==== DATA SUPPLIED ====

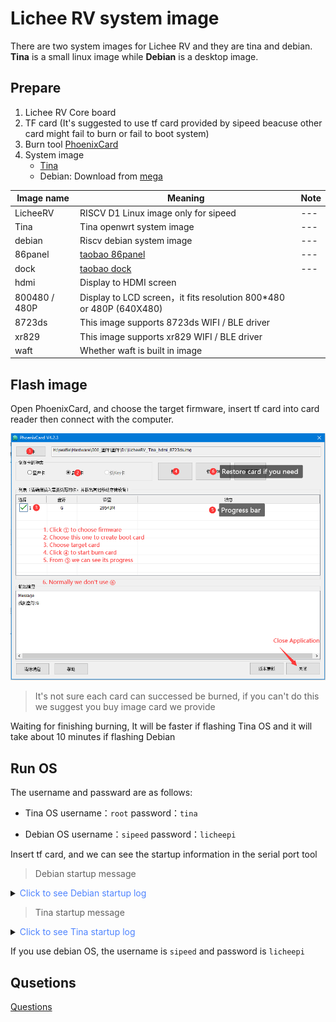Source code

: # Lichee RV system image

There are two system images for Lichee RV and they are tina and debian.
**Tina** is a small linux image while **Debian** is a desktop image.

## Prepare

1. Lichee RV Core board
2. TF card (It's suggested to use tf card provided by sipeed beacuse other card might fail to burn or fail to boot system)
3. Burn tool [PhoenixCard](https://dl.sipeed.com/shareURL/LICHEE/D1/Lichee_RV/tool)
4. System image
   - [Tina](https://dl.sipeed.com/shareURL/LICHEE/D1/Lichee_RV/SDK/image) 
   - Debian: Download from [mega](https://mega.nz/folder/lx4CyZBA#PiFhY7oSVQ3gp2ZZ_AnwYA)

| Image name    | Meaning                                                                                                                    | Note |
| ------------- | -------------------------------------------------------------------------------------------------------------------------- | ---- |
| LicheeRV      | RISCV D1 Linux image only for sipeed                                                                                  | ---  |
| Tina          | Tina openwrt system image                                                                                                 | ---  |
| debian        | Riscv debian system image                                                                                                 | ---  |
| 86panel       | [taobao 86panel](https://item.taobao.com/item.htm?spm=a230r.1.14.18.30b534187YMsRx&id=663345415205&ns=1&abbucket=7#detail) | ---  |
| dock          | [taobao dock](https://item.taobao.com/item.htm?spm=a1z10.3-c-s.w4002-21410578028.20.35765d54K9XCOt&id=666274331852)        | ---  |
| hdmi          | Display to HDMI screen                                                                                         |      |
| 800480 / 480P | Display to LCD screen，it fits resolution 800*480 or 480P (640X480)                                                    |      |
| 8723ds        | This image supports 8723ds WIFI / BLE driver                                                                                    |      |
| xr829         | This image supports xr829 WIFI / BLE driver                                                                                     |      |
| waft          | Whether waft is built in  image                                                                                                     |      |


## Flash image

Open PhoenixCard, and choose the target firmware, insert tf card into card reader then connect with the computer.

![](./../assets/RV/flash.png)

> It's not sure each card can successed be burned, if you can't do this we suggest you buy image card we provide

Waiting for finishing burning, It will be faster if flashing Tina OS and it will take about 10 minutes if flashing Debian 

## Run OS
The username and passward are as follows:

- Tina   OS username：`root`   password：`tina`

- Debian OS username：`sipeed` password：`licheepi`

Insert tf card, and we can see the startup information in the serial port tool

> Debian startup message

<details>
  <summary><font color="#4F84FF">Click to see Debian startup log</font></summary>
<pre><code class="language-shell">
[270]HELLO! BOOT0 is starting!
[273]BOOT0 commit : 27369ab

OpenSBI v0.6
   ____                    _____ ____ _____
  / __ \                  / ____|  _ \_   _|
 | |  | |_ __   ___ _ __ | (___ | |_) || |
 | |  | | '_ \ / _ \ '_ \ \___ \|  _ < | |
 | |__| | |_) |  __/ | | |____) | |_) || |_
  \____/| .__/ \___|_| |_|_____/|____/_____|
        | |
        |_|
</code></pre>
</details>

> Tina startup message

<details>
  <summary><font color="#4F84FF">Click to see Tina startup log</font></summary>
<pre><code class="language-shell">
BusyBox v1.27.2 () built-in shell (ash)

    __  ___     _        __   _
   /  |/  /__ _(_)_ __  / /  (_)__  __ ____ __
  / /|_/ / _ `/ /\ \ / / /__/ / _ \/ // /\ \ /
 /_/  /_/\_,_/_//_\_\ /____/_/_//_/\_,_//_\_\
 ----------------------------------------------
 Maix Linux (Neptune, 5C1C9C53)
 ----------------------------------------------
root@MaixLinux:/#
</code></pre>
</details>

If you use debian OS, the username is `sipeed` and password is `licheepi`

## Qusetions

[Questions](./problems.md)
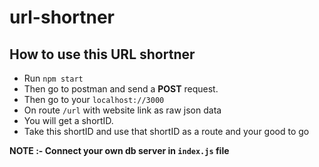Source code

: # url-shortner
## How to use this URL shortner

* Run `npm start`
* Then go to postman and send a **POST** request.
* Then go to your `localhost://3000`
* On route `/url` with website link as raw json data
* You will get a shortID.
* Take this shortID and use that shortID as a route and your good to go

**NOTE :- Connect your own db server in `index.js` file**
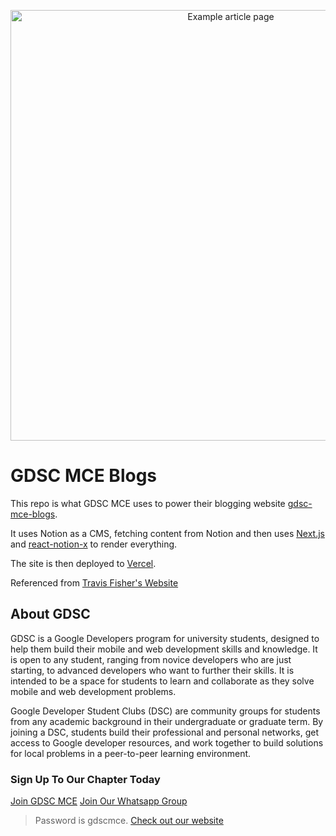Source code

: 
<p align="center">
  <a href="https://transitivebullsh.it/nextjs-notion-starter-kit">
    <img alt="Example article page" src="https://i.ibb.co/k5CqmCB/examplepic.png" width="689">
  </a>
</p>

# GDSC MCE Blogs

This repo is what GDSC MCE uses to power their blogging website [gdsc-mce-blogs](https://gdsc-mce-blogs.com).

It uses Notion as a CMS, fetching content from Notion and then uses [Next.js](https://nextjs.org/) and [react-notion-x](https://github.com/NotionX/react-notion-x) to render everything.

The site is then deployed to [Vercel](http://vercel.com).

Referenced from [Travis Fisher's Website](https://transitivebullsh.it)


## About GDSC

GDSC is a Google Developers program for university students, designed to help them build their mobile and web development skills and knowledge. It is open to any student, ranging from novice developers who are just starting, to advanced developers who want to further their skills. It is intended to be a space for students to learn and collaborate as they solve mobile and web development problems.

Google Developer Student Clubs (DSC) are community groups for students from any academic background in their undergraduate or graduate term. By joining a DSC, students build their professional and personal networks, get access to Google developer resources, and work together to build solutions for local problems in a peer-to-peer learning environment.


### Sign Up To Our Chapter Today

[Join GDSC MCE](bit.ly/gdsc-mce-chapter-signup)
[Join Our Whatsapp Group](bit.ly/gdsc-mce-whcg) 
> Password is gdscmce.
[Check out our website](https://gdscmce-main.web.app/)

====

* **WORK ORDER**
The records above should be returned exactly; no image belongs in the copy.

* **ANSWER TO THIS PROBLEM**
Source code

: # Lichee RV system image

There are two system images for Lichee RV and they are tina and debian.
**Tina** is a small linux image while **Debian** is a desktop image.

## Prepare

1. Lichee RV Core board
2. TF card (It's suggested to use tf card provided by sipeed beacuse other card might fail to burn or fail to boot system)
3. Burn tool [PhoenixCard](https://dl.sipeed.com/shareURL/LICHEE/D1/Lichee_RV/tool)
4. System image
   - [Tina](https://dl.sipeed.com/shareURL/LICHEE/D1/Lichee_RV/SDK/image) 
   - Debian: Download from [mega](https://mega.nz/folder/lx4CyZBA#PiFhY7oSVQ3gp2ZZ_AnwYA)

| Image name    | Meaning                                                                                                                    | Note |
| ------------- | -------------------------------------------------------------------------------------------------------------------------- | ---- |
| LicheeRV      | RISCV D1 Linux image only for sipeed                                                                                  | ---  |
| Tina          | Tina openwrt system image                                                                                                 | ---  |
| debian        | Riscv debian system image                                                                                                 | ---  |
| 86panel       | [taobao 86panel](https://item.taobao.com/item.htm?spm=a230r.1.14.18.30b534187YMsRx&id=663345415205&ns=1&abbucket=7#detail) | ---  |
| dock          | [taobao dock](https://item.taobao.com/item.htm?spm=a1z10.3-c-s.w4002-21410578028.20.35765d54K9XCOt&id=666274331852)        | ---  |
| hdmi          | Display to HDMI screen                                                                                         |      |
| 800480 / 480P | Display to LCD screen，it fits resolution 800*480 or 480P (640X480)                                                    |      |
| 8723ds        | This image supports 8723ds WIFI / BLE driver                                                                                    |      |
| xr829         | This image supports xr829 WIFI / BLE driver                                                                                     |      |
| waft          | Whether waft is built in  image                                                                                                     |      |


## Flash image

Open PhoenixCard, and choose the target firmware, insert tf card into card reader then connect with the computer.

![](./../assets/RV/flash.png)

> It's not sure each card can successed be burned, if you can't do this we suggest you buy image card we provide

Waiting for finishing burning, It will be faster if flashing Tina OS and it will take about 10 minutes if flashing Debian 

## Run OS
The username and passward are as follows:

- Tina   OS username：`root`   password：`tina`

- Debian OS username：`sipeed` password：`licheepi`

Insert tf card, and we can see the startup information in the serial port tool

> Debian startup message

<details>
  <summary><font color="#4F84FF">Click to see Debian startup log</font></summary>
<pre><code class="language-shell">
[270]HELLO! BOOT0 is starting!
[273]BOOT0 commit : 27369ab

OpenSBI v0.6
   ____                    _____ ____ _____
  / __ \                  / ____|  _ \_   _|
 | |  | |_ __   ___ _ __ | (___ | |_) || |
 | |  | | '_ \ / _ \ '_ \ \___ \|  _ < | |
 | |__| | |_) |  __/ | | |____) | |_) || |_
  \____/| .__/ \___|_| |_|_____/|____/_____|
        | |
        |_|
</code></pre>
</details>

> Tina startup message

<details>
  <summary><font color="#4F84FF">Click to see Tina startup log</font></summary>
<pre><code class="language-shell">
BusyBox v1.27.2 () built-in shell (ash)

    __  ___     _        __   _
   /  |/  /__ _(_)_ __  / /  (_)__  __ ____ __
  / /|_/ / _ `/ /\ \ / / /__/ / _ \/ // /\ \ /
 /_/  /_/\_,_/_//_\_\ /____/_/_//_/\_,_//_\_\
 ----------------------------------------------
 Maix Linux (Neptune, 5C1C9C53)
 ----------------------------------------------
root@MaixLinux:/#
</code></pre>
</details>

If you use debian OS, the username is `sipeed` and password is `licheepi`

## Qusetions

[Questions](./problems.md)
Source code

: # url-shortner
## How to use this URL shortner

* Run `npm start`
* Then go to postman and send a **POST** request.
* Then go to your `localhost://3000`
* On route `/url` with website link as raw json data
* You will get a shortID.
* Take this shortID and use that shortID as a route and your good to go

**NOTE :- Connect your own db server in `index.js` file**
Source code

: 
<p align="center">
  <a href="https://transitivebullsh.it/nextjs-notion-starter-kit">
    <img alt="Example article page" src="https://i.ibb.co/k5CqmCB/examplepic.png" width="689">
  </a>
</p>

# GDSC MCE Blogs

This repo is what GDSC MCE uses to power their blogging website [gdsc-mce-blogs](https://gdsc-mce-blogs.com).

It uses Notion as a CMS, fetching content from Notion and then uses [Next.js](https://nextjs.org/) and [react-notion-x](https://github.com/NotionX/react-notion-x) to render everything.

The site is then deployed to [Vercel](http://vercel.com).

Referenced from [Travis Fisher's Website](https://transitivebullsh.it)


## About GDSC

GDSC is a Google Developers program for university students, designed to help them build their mobile and web development skills and knowledge. It is open to any student, ranging from novice developers who are just starting, to advanced developers who want to further their skills. It is intended to be a space for students to learn and collaborate as they solve mobile and web development problems.

Google Developer Student Clubs (DSC) are community groups for students from any academic background in their undergraduate or graduate term. By joining a DSC, students build their professional and personal networks, get access to Google developer resources, and work together to build solutions for local problems in a peer-to-peer learning environment.


### Sign Up To Our Chapter Today

[Join GDSC MCE](bit.ly/gdsc-mce-chapter-signup)
[Join Our Whatsapp Group](bit.ly/gdsc-mce-whcg) 
> Password is gdscmce.
[Check out our website](https://gdscmce-main.web.app/)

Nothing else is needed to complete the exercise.